- **Provided material**:
○ ○ ○ ○ ○
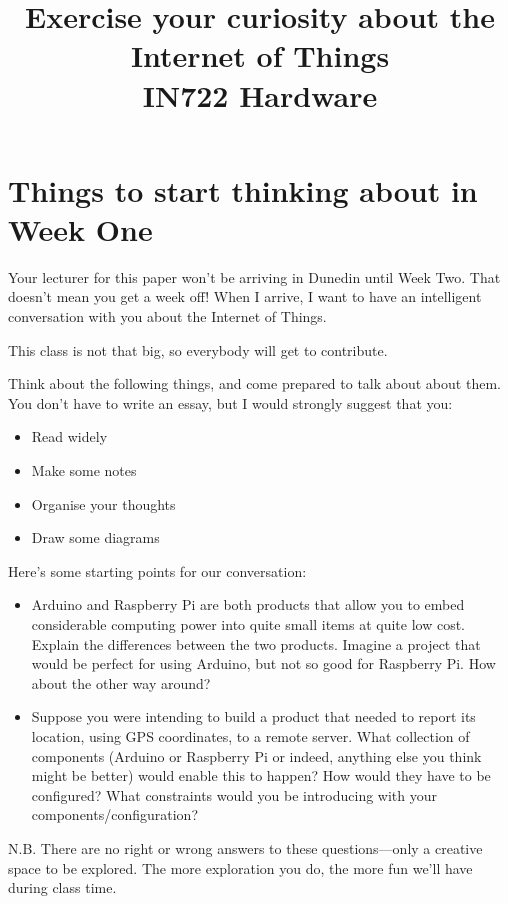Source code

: \documentclass{article}
\begin{document}
\title{Exercise your curiosity about the Internet of Things\\ IN722 Hardware}
\date{}
\maketitle

\section*{Things to start thinking about in Week One}

Your lecturer for this paper won't be arriving in Dunedin until Week Two.
That doesn't mean you get a week off!   When I arrive, I want to have an
intelligent conversation with you about the Internet of Things.

This class is not that big, so everybody will get to contribute.

Think about the following things, and come prepared to talk about about them.  You don't
have to write an essay, but I would strongly  suggest that you:
\begin{itemize}
\item Read widely
\item Make some notes
\item Organise your thoughts
\item Draw some diagrams
\end{itemize}

Here's some starting points for our conversation:

\begin{itemize}
\item Arduino and Raspberry Pi are both products that allow you to embed considerable computing
power into quite small items at quite low cost.  Explain the differences between the two products.
Imagine a project that would be perfect for using Arduino, but not so good for Raspberry Pi.  How about the other way around?
\item Suppose you were intending to build a product that needed to report its location, using GPS
coordinates, to a remote server.  What collection of components (Arduino or Raspberry Pi
or indeed, anything else you think might be better) would enable this to happen?  How would they have to be configured?  What constraints would you be introducing with your components/configuration?
\end{itemize}

N.B. There are no right or wrong answers to these questions---only a creative space to be explored.
The more exploration you do, the more fun we'll have during class time.
\end{document}
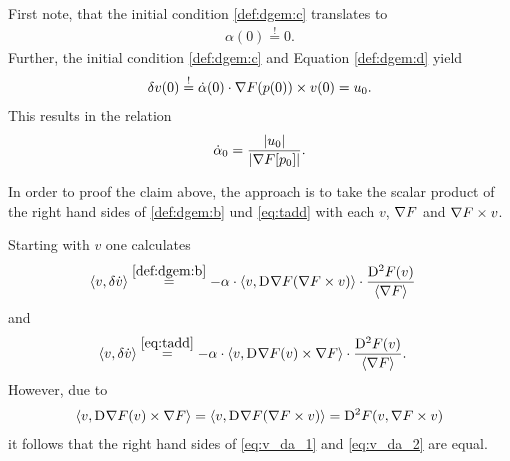 First note, that the initial condition \eqref{def:dgem:c} translates to
\begin{align}
    \alpha( 0 )  \overset{!}{=}  0 .
\end{align}
Further, the initial condition \eqref{def:dgem:c}
and Equation \eqref{def:dgem:d} yield
\begin{align}
    \delta v( 0 )   \overset{!}{=}
    \dot{ \alpha }( 0 ) \cdot \nabla F( p( 0 ) ) \times v( 0 )  =  u_0 .
\end{align}
This results in the relation
\begin{align}
    \dot{ \alpha }_0   =
    \frac{ \lvert  u_0  \rvert }{ \lvert  \nabla F[ p_0 ]  \rvert } .
\end{align}


In order to proof the claim above,
the approach is to take the scalar product
of the right hand sides of \eqref{def:dgem:b} und \eqref{eq:tadd}
with each $ v $, $ \nabla F $ and $ \nabla F \times v $.


Starting with $ v $ one calculates
\begin{align}
    \langle  v ,  \delta \dot{ v }  \rangle  &\overset{\eqref{def:dgem:b}}{=}
    -\alpha \cdot \langle  v ,  \mathrm{D}^{  }\nabla F( \nabla F \times v )  \rangle  \cdot
    \frac{ \mathrm{D}^{ 2 }F( v ) }{ \langle  \nabla F  \rangle }
    \label{eq:v_da_1}
\end{align}
and
\begin{align}
    \langle  v ,  \delta \dot{ v }  \rangle  &\overset{\eqref{eq:tadd}}{=}
    -\alpha \cdot \langle  v ,  \mathrm{D}^{  }\nabla F( v ) \times \nabla F  \rangle  \cdot
    \frac{ \mathrm{D}^{ 2 }F( v ) }{ \langle  \nabla F   \rangle } .
    \label{eq:v_da_2}
\end{align}
However, due to
\begin{align}
    \langle  v ,  \mathrm{D}^{  }\nabla F( v ) \times \nabla F  \rangle  =
    \langle  v ,  \mathrm{D}^{  }\nabla F( \nabla F \times v )  \rangle  =
    \mathrm{D}^{ 2 }F( v, \nabla F \times v )
\end{align}
it follows that the right hand sides
of \eqref{eq:v_da_1} and \eqref{eq:v_da_2} are equal.



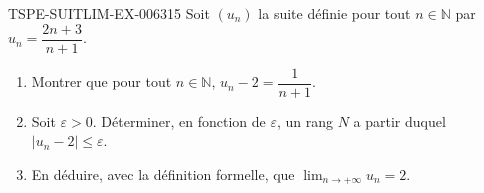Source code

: \begin{exercice}{TSPE-SUITLIM-EX-006}{3}{15}
Soit $(u_n)$ la suite définie pour tout $n \in \mathbb{N}$ par $u_n = \dfrac{2n+3}{n+1}$.
\begin{enumerate}
  \item Montrer que pour tout $n \in \mathbb{N}$, $u_n - 2 = \dfrac{1}{n+1}$.
  \item Soit $\varepsilon > 0$. Déterminer, en fonction de $\varepsilon$, un rang $N$ a partir duquel $|u_n - 2| \leq \varepsilon$.
  \item En déduire, avec la définition formelle, que $\lim_{n \to +\infty} u_n = 2$.
\end{enumerate}
\end{exercice}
○ ○ ○ ○ ○
- **What is being asked**: Check the listing above for "using". Show every line where it turns up.

- **Exercise output**:
Imagine a project that would be perfect for using Arduino, but not so good for Raspberry Pi.  How about the other way around?
\item Suppose you were intending to build a product that needed to report its location, using GPS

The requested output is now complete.